__RECORDS__:
Content starts

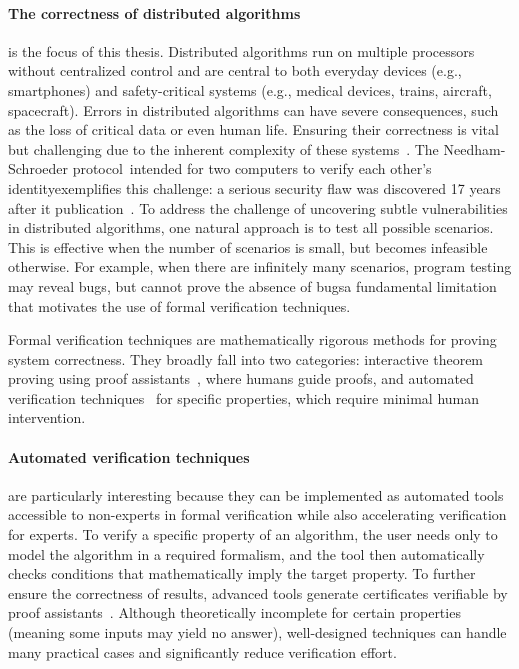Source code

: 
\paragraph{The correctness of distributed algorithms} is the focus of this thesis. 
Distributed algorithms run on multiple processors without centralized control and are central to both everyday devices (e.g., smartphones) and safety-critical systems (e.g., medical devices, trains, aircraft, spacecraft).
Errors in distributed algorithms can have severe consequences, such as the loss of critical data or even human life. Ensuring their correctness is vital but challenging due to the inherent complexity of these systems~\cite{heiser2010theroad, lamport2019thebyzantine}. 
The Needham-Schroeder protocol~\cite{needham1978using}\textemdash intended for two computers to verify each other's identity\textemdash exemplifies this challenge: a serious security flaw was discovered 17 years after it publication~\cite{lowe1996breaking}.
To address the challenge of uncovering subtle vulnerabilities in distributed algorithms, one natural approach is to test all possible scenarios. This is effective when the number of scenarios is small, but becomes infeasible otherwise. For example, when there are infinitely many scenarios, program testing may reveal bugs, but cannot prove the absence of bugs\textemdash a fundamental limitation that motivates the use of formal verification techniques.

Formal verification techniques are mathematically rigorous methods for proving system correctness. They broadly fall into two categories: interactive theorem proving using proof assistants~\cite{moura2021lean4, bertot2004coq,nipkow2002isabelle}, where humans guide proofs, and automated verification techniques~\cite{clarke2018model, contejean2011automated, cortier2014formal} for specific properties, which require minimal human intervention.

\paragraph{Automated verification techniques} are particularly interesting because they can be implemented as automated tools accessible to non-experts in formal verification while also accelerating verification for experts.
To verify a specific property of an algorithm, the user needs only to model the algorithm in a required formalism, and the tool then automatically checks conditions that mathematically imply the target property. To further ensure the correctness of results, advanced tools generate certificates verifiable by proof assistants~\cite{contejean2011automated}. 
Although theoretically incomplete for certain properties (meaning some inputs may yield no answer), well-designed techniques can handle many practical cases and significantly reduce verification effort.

Content ends
Content starts

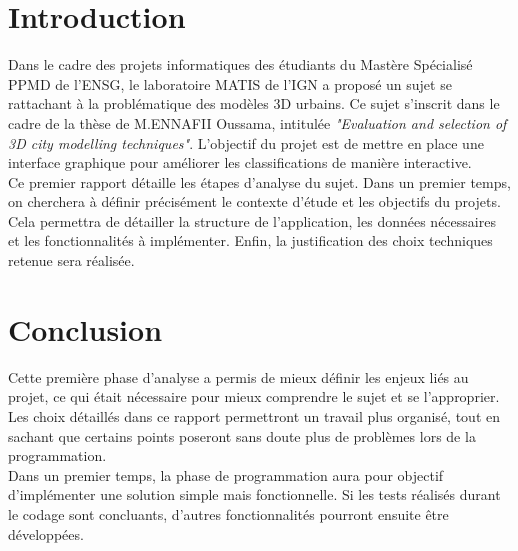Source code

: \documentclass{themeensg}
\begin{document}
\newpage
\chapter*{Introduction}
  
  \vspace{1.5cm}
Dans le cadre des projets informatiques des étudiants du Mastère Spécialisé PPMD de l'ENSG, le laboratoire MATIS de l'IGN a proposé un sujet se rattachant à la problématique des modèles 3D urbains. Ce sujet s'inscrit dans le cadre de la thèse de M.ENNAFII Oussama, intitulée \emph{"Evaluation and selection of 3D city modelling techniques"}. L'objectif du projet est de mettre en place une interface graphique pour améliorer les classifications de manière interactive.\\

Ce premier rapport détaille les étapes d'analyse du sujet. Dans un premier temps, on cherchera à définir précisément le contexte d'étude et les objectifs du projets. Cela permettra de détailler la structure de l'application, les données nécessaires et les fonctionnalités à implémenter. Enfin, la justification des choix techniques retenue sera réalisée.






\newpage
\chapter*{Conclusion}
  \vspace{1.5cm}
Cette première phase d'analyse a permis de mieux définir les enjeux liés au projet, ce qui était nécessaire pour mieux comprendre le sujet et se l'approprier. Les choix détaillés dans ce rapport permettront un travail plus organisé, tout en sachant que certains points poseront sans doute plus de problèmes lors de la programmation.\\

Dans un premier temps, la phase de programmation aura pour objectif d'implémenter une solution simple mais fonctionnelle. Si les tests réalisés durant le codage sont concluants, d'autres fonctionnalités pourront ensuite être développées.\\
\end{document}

Content ends

__WHAT TO WORK ON__: Of the entries above, repeat exactly the lines between the line with "of this thesis." and the line with "intended for two", inclusive, and no others.

__WRITTEN REPLY__:
\paragraph{The correctness of distributed algorithms} is the focus of this thesis. 
Distributed algorithms run on multiple processors without centralized control and are central to both everyday devices (e.g., smartphones) and safety-critical systems (e.g., medical devices, trains, aircraft, spacecraft).
Errors in distributed algorithms can have severe consequences, such as the loss of critical data or even human life. Ensuring their correctness is vital but challenging due to the inherent complexity of these systems~\cite{heiser2010theroad, lamport2019thebyzantine}. 
The Needham-Schroeder protocol~\cite{needham1978using}\textemdash intended for two computers to verify each other's identity\textemdash exemplifies this challenge: a serious security flaw was discovered 17 years after it publication~\cite{lowe1996breaking}.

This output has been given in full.